Case No. 19-547 | 9th Cir.
November 2, 2020
Preview by Nick Contarino, Online Editor
The Environmental Protection Agency (“EPA”) submitted a regulation to the Fish and Wildlife Service and National Marine Fisheries Service (“Services”) for the Services’ review under the Endangered Species Act (“ESA”). Brief for Respondent at 1, U.S. Fish & Wildlife Serv. v. Sierra Club, Inc., No. 19-547 (U.S. filed July. 27, 2020). The Services each issued a “jeopardy opinion” in which they found that the regulation violated the ESA’s prohibition on actions likely to jeopardize protected species. Id. at 1, 13. Consequently, this required the EPA to either terminate their regulations, implement an alternative approved by the Services, or seek an exemption. Id. at 1. EPA choose to add further protective measures to its regulation, and these measures were approved by the Services. Id. The Services have refused to disclose the two jeopardy opinions and connected materials. Id. at 2.
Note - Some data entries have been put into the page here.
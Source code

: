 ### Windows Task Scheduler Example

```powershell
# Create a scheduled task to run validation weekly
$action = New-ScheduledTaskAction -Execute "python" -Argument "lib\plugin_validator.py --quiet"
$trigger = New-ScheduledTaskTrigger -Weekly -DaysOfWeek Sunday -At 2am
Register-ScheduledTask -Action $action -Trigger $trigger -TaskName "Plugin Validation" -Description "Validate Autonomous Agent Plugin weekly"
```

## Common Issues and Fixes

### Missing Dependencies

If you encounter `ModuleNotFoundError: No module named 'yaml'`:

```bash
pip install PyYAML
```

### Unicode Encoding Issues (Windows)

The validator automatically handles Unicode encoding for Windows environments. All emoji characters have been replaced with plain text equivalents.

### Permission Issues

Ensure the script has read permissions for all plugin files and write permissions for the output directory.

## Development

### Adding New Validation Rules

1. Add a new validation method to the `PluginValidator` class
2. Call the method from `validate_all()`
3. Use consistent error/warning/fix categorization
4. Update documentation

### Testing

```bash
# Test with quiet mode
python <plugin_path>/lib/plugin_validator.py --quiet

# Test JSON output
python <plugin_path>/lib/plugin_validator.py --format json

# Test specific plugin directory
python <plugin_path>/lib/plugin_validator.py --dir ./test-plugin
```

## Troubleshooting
To ensure that agencies are accountable to the public, the Freedom of Information Act (“FOIA”) mandates disclosure of “the reasons” that “supply the basis for an agency policy actually adopted.” Id. at 1 (quoting NLRB v. Sears, Roebuck & Co., 421 U.S. 132, 152-53 (1975)); 5 U.S.C. § 552. The Sierra Club argues that the jeopardy opinions (and connected materials) are required to be disclosed under FOIA because they “supply the basis for an agency policy actually adopted.” Id. at 27 (throughout their brief the Sierra Club refers to the jeopardy opinions as “jeopardy decisions”). The Services state that the documents are instead “discussion drafts recommending a decision that the Services never made, for reasons they never adopted, addressing a version of the EPA rule that never issued.” Reply Brief for the Petitioners at 3, U.S. Fish & Wildlife Serv. v. Sierra Club, Inc., No. 19-547 (U.S. filed August 26, 2020) (throughout their brief the petitioners refer to the jeopardy opinions as “draft opinions”). The Services argue that the deliberative process privilege was properly invoked regarding said documents, and therefore they are exempt from compelled disclosure under Exemption 5 of FOIA. Id. at 1 (citing § 552(b)(5)).
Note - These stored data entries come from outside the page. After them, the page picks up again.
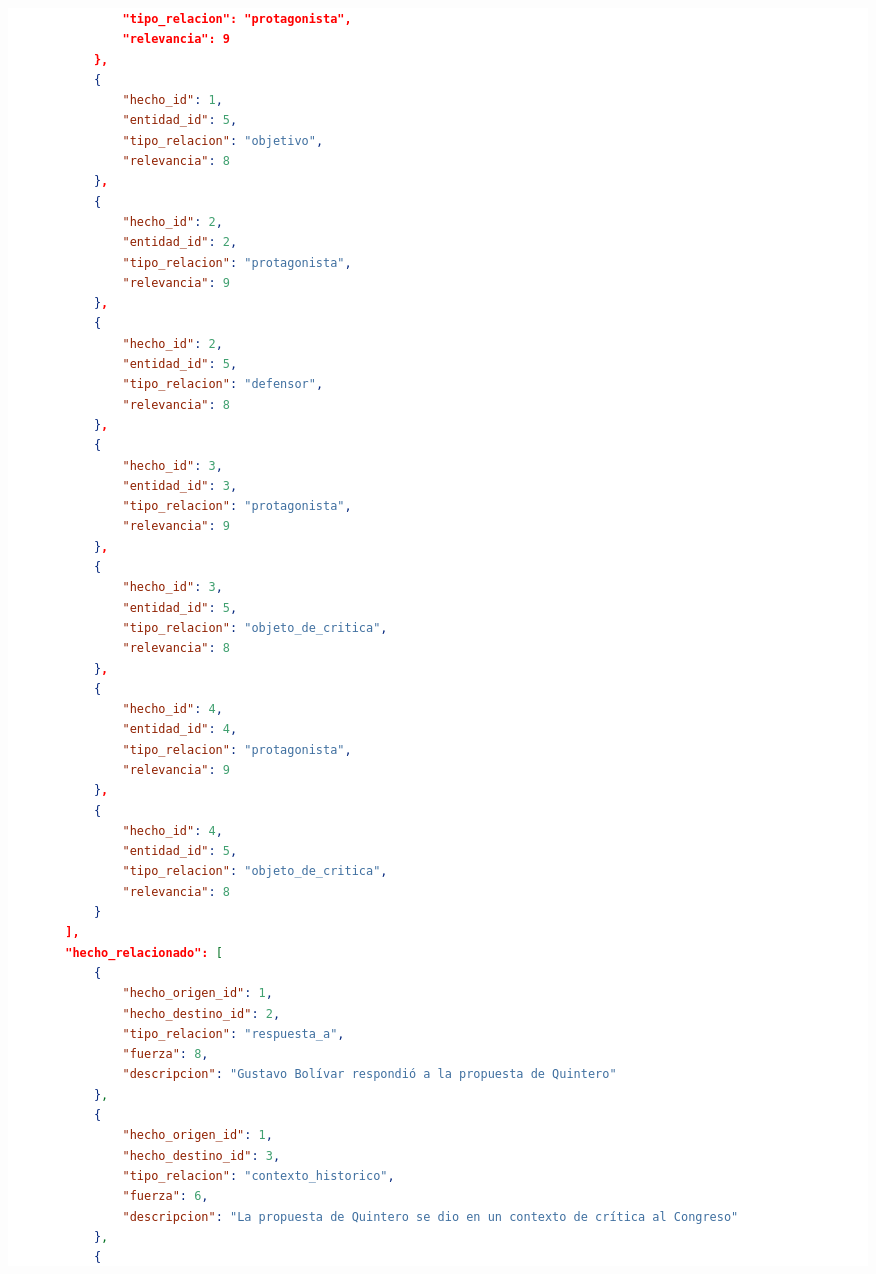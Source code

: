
 ```json
                "tipo_relacion": "protagonista",
                "relevancia": 9
            },
            {
                "hecho_id": 1,
                "entidad_id": 5,
                "tipo_relacion": "objetivo",
                "relevancia": 8
            },
            {
                "hecho_id": 2,
                "entidad_id": 2,
                "tipo_relacion": "protagonista",
                "relevancia": 9
            },
            {
                "hecho_id": 2,
                "entidad_id": 5,
                "tipo_relacion": "defensor",
                "relevancia": 8
            },
            {
                "hecho_id": 3,
                "entidad_id": 3,
                "tipo_relacion": "protagonista",
                "relevancia": 9
            },
            {
                "hecho_id": 3,
                "entidad_id": 5,
                "tipo_relacion": "objeto_de_critica",
                "relevancia": 8
            },
            {
                "hecho_id": 4,
                "entidad_id": 4,
                "tipo_relacion": "protagonista",
                "relevancia": 9
            },
            {
                "hecho_id": 4,
                "entidad_id": 5,
                "tipo_relacion": "objeto_de_critica",
                "relevancia": 8
            }
        ],
        "hecho_relacionado": [
            {
                "hecho_origen_id": 1,
                "hecho_destino_id": 2,
                "tipo_relacion": "respuesta_a",
                "fuerza": 8,
                "descripcion": "Gustavo Bolívar respondió a la propuesta de Quintero"
            },
            {
                "hecho_origen_id": 1,
                "hecho_destino_id": 3,
                "tipo_relacion": "contexto_historico",
                "fuerza": 6,
                "descripcion": "La propuesta de Quintero se dio en un contexto de crítica al Congreso"
            },
            {
```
The court of appeals, based on an in camera review, found that these the jeopardy opinions were “not deliberative.” Brief for Respondent at 18. The Sierra Club states that the Services have not met their burden under FOIA to sustain their claim of privilege. Id. at 23. The Sierra Club argues that the opinions had a decisional effect because after they were issued by the Services, the EPA sought to make changes to their proposed regulation so as to gain the approval of the Services. Id. at 19–20. The Sierra Club acknowledges that although the agencies deliberated over “how to change EPA’s Rule, following the Services’ jeopardy determination . . . they did not deliberate . . . whether the ESA required changes to the Rule” after the jeopardy opinions’ issuance. Id. at 19 (emphasis in original). The Sierra Club contends that the even though the Services’ jeopardy opinions may be “couched as . . . recommendation[s]” such decisions have “demonstrable legal consequences and operative effect” in light of the Services’ statutory role and expertise. Id.
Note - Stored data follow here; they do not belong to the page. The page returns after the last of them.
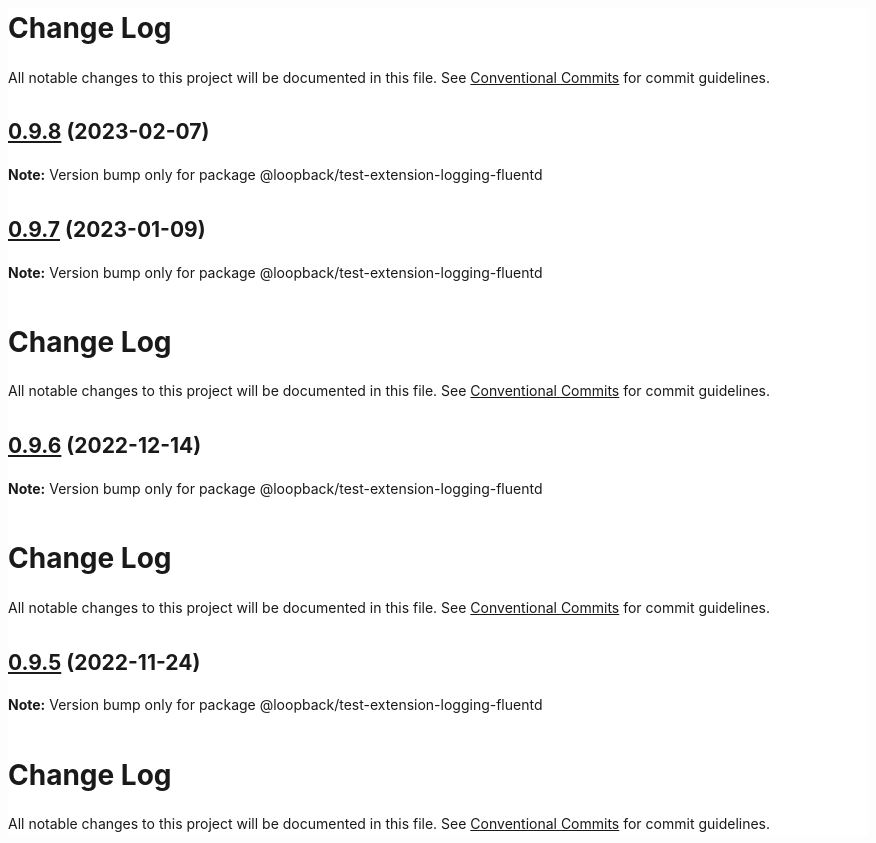 # Change Log

All notable changes to this project will be documented in this file.
See [Conventional Commits](https://conventionalcommits.org) for commit guidelines.

## [0.9.8](https://github.com/loopbackio/loopback-next/compare/@loopback/test-extension-logging-fluentd@0.9.7...@loopback/test-extension-logging-fluentd@0.9.8) (2023-02-07)

**Note:** Version bump only for package @loopback/test-extension-logging-fluentd





## [0.9.7](https://github.com/loopbackio/loopback-next/compare/@loopback/test-extension-logging-fluentd@0.9.6...@loopback/test-extension-logging-fluentd@0.9.7) (2023-01-09)

**Note:** Version bump only for package @loopback/test-extension-logging-fluentd





# Change Log

All notable changes to this project will be documented in this file. See
[Conventional Commits](https://conventionalcommits.org) for commit guidelines.

## [0.9.6](https://github.com/loopbackio/loopback-next/compare/@loopback/test-extension-logging-fluentd@0.9.5...@loopback/test-extension-logging-fluentd@0.9.6) (2022-12-14)

**Note:** Version bump only for package @loopback/test-extension-logging-fluentd

# Change Log

All notable changes to this project will be documented in this file. See
[Conventional Commits](https://conventionalcommits.org) for commit guidelines.

## [0.9.5](https://github.com/loopbackio/loopback-next/compare/@loopback/test-extension-logging-fluentd@0.9.4...@loopback/test-extension-logging-fluentd@0.9.5) (2022-11-24)

**Note:** Version bump only for package @loopback/test-extension-logging-fluentd

# Change Log

All notable changes to this project will be documented in this file. See
[Conventional Commits](https://conventionalcommits.org) for commit guidelines.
The Services respond by noting that the jeopardy opinions were not “signed or adopted by the relevant agency decisionmakers, were not publicly issued, and were not treated as official commitments.” Reply Brief for the Petitioners at 3. They also state that the opinions had no “operative effect,” arguing any such claim is “inconsistent with the regulatory scheme, established practice, and the record.” Id. at 4. They conclude by stating that the Sierra Club cannot rely on the purported “operative effect” of the jeopardy opinions as that would essentially be “an effects-based approach” contrary to “the clear distinction that [the] Court has drawn between pre-decisional recommendations and post-decisional memoranda.” Id. at 4.
The Sierra Club states that precedent and statutory text requires the Court to take a fact-specific approach to the operative effect of “nominally ‘draft’ documents.” Brief for Respondent at 21. It further notes that courts are not required to defer to an agency’s formal designation of its documents. Id. It states that FOIA requires the disclosure of “intermediate decisions that shape later outcomes.” Id. at 20. It forewarns that a ruling contrary to the appellate court’s ruling would permit “the Services to conceal the reasons for exercises of ESA authority,” allowing them to review proposed regulations “without anyone knowing what impacts, to which species, the Services considered likely to involve jeopardy.” Id. at 21–22. The Sierra Club concludes that such a result “would be deeply antithetical to the accountability FOIA was enacted to provide.” Id. at 22.